# Document images with source code

* * * * * * *

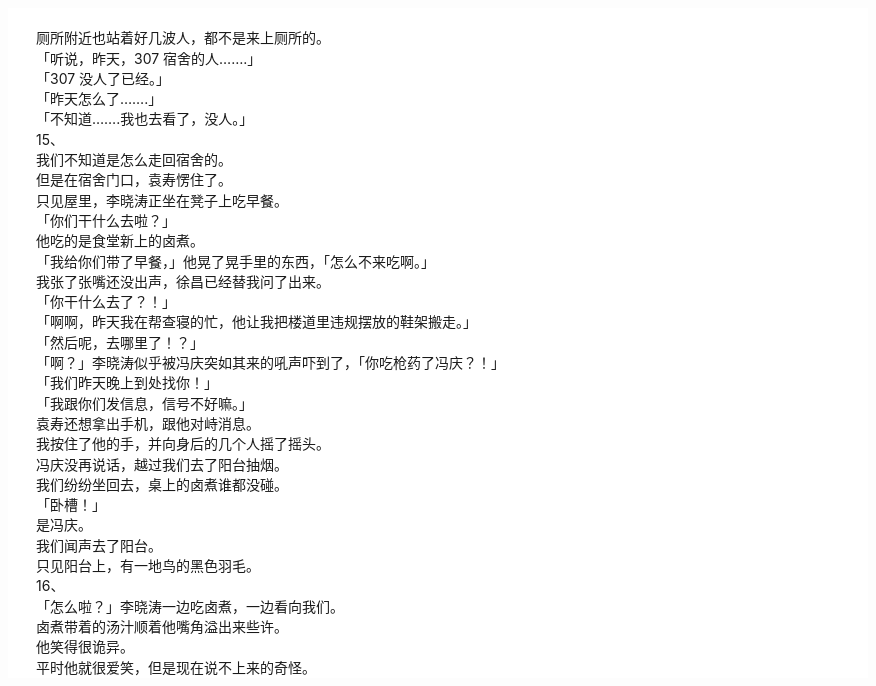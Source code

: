 <br>   
&emsp;&emsp;厕所附近也站着好几波人，都不是来上厕所的。  
<br>   
&emsp;&emsp;「听说，昨天，307 宿舍的人…….」  
<br>   
&emsp;&emsp;「307 没人了已经。」  
<br>   
&emsp;&emsp;「昨天怎么了…….」  
<br>   
&emsp;&emsp;「不知道…….我也去看了，没人。」  
<br>   
&emsp;&emsp;15、  
<br>   
&emsp;&emsp;我们不知道是怎么走回宿舍的。  
<br>   
&emsp;&emsp;但是在宿舍门口，袁寿愣住了。  
<br>   
&emsp;&emsp;只见屋里，李晓涛正坐在凳子上吃早餐。  
<br>   
&emsp;&emsp;「你们干什么去啦？」  
<br>   
&emsp;&emsp;他吃的是食堂新上的卤煮。  
<br>   
&emsp;&emsp;「我给你们带了早餐，」他晃了晃手里的东西，「怎么不来吃啊。」  
<br>   
&emsp;&emsp;我张了张嘴还没出声，徐昌已经替我问了出来。  
<br>   
&emsp;&emsp;「你干什么去了？！」  
<br>   
&emsp;&emsp;「啊啊，昨天我在帮查寝的忙，他让我把楼道里违规摆放的鞋架搬走。」  
<br>   
&emsp;&emsp;「然后呢，去哪里了！？」  
<br>   
&emsp;&emsp;「啊？」李晓涛似乎被冯庆突如其来的吼声吓到了，「你吃枪药了冯庆？！」  
<br>   
&emsp;&emsp;「我们昨天晚上到处找你！」  
<br>   
&emsp;&emsp;「我跟你们发信息，信号不好嘛。」  
<br>   
&emsp;&emsp;袁寿还想拿出手机，跟他对峙消息。  
<br>   
&emsp;&emsp;我按住了他的手，并向身后的几个人摇了摇头。  
<br>   
&emsp;&emsp;冯庆没再说话，越过我们去了阳台抽烟。  
<br>   
&emsp;&emsp;我们纷纷坐回去，桌上的卤煮谁都没碰。  
<br>   
&emsp;&emsp;「卧槽！」  
<br>   
&emsp;&emsp;是冯庆。  
<br>   
&emsp;&emsp;我们闻声去了阳台。  
<br>   
&emsp;&emsp;只见阳台上，有一地鸟的黑色羽毛。  
<br>   
&emsp;&emsp;16、  
<br>   
&emsp;&emsp;「怎么啦？」李晓涛一边吃卤煮，一边看向我们。  
<br>   
&emsp;&emsp;卤煮带着的汤汁顺着他嘴角溢出来些许。  
<br>   
&emsp;&emsp;他笑得很诡异。  
<br>   
&emsp;&emsp;平时他就很爱笑，但是现在说不上来的奇怪。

* * * * * * *

# WHAT THE EXERCISE ASKS
In the transcription, every picture is to be excluded and the records above given again exactly.

# TASK OUTPUT
Source code

: <br>   
&emsp;&emsp;厕所附近也站着好几波人，都不是来上厕所的。  
<br>   
&emsp;&emsp;「听说，昨天，307 宿舍的人…….」  
<br>   
&emsp;&emsp;「307 没人了已经。」  
<br>   
&emsp;&emsp;「昨天怎么了…….」  
<br>   
&emsp;&emsp;「不知道…….我也去看了，没人。」  
<br>   
&emsp;&emsp;15、  
<br>   
&emsp;&emsp;我们不知道是怎么走回宿舍的。  
<br>   
&emsp;&emsp;但是在宿舍门口，袁寿愣住了。  
<br>   
&emsp;&emsp;只见屋里，李晓涛正坐在凳子上吃早餐。  
<br>   
&emsp;&emsp;「你们干什么去啦？」  
<br>   
&emsp;&emsp;他吃的是食堂新上的卤煮。  
<br>   
&emsp;&emsp;「我给你们带了早餐，」他晃了晃手里的东西，「怎么不来吃啊。」  
<br>   
&emsp;&emsp;我张了张嘴还没出声，徐昌已经替我问了出来。  
<br>   
&emsp;&emsp;「你干什么去了？！」  
<br>   
&emsp;&emsp;「啊啊，昨天我在帮查寝的忙，他让我把楼道里违规摆放的鞋架搬走。」  
<br>   
&emsp;&emsp;「然后呢，去哪里了！？」  
<br>   
&emsp;&emsp;「啊？」李晓涛似乎被冯庆突如其来的吼声吓到了，「你吃枪药了冯庆？！」  
<br>   
&emsp;&emsp;「我们昨天晚上到处找你！」  
<br>   
&emsp;&emsp;「我跟你们发信息，信号不好嘛。」  
<br>   
&emsp;&emsp;袁寿还想拿出手机，跟他对峙消息。  
<br>   
&emsp;&emsp;我按住了他的手，并向身后的几个人摇了摇头。  
<br>   
&emsp;&emsp;冯庆没再说话，越过我们去了阳台抽烟。  
<br>   
&emsp;&emsp;我们纷纷坐回去，桌上的卤煮谁都没碰。  
<br>   
&emsp;&emsp;「卧槽！」  
<br>   
&emsp;&emsp;是冯庆。  
<br>   
&emsp;&emsp;我们闻声去了阳台。  
<br>   
&emsp;&emsp;只见阳台上，有一地鸟的黑色羽毛。  
<br>   
&emsp;&emsp;16、  
<br>   
&emsp;&emsp;「怎么啦？」李晓涛一边吃卤煮，一边看向我们。  
<br>   
&emsp;&emsp;卤煮带着的汤汁顺着他嘴角溢出来些许。  
<br>   
&emsp;&emsp;他笑得很诡异。  
<br>   
&emsp;&emsp;平时他就很爱笑，但是现在说不上来的奇怪。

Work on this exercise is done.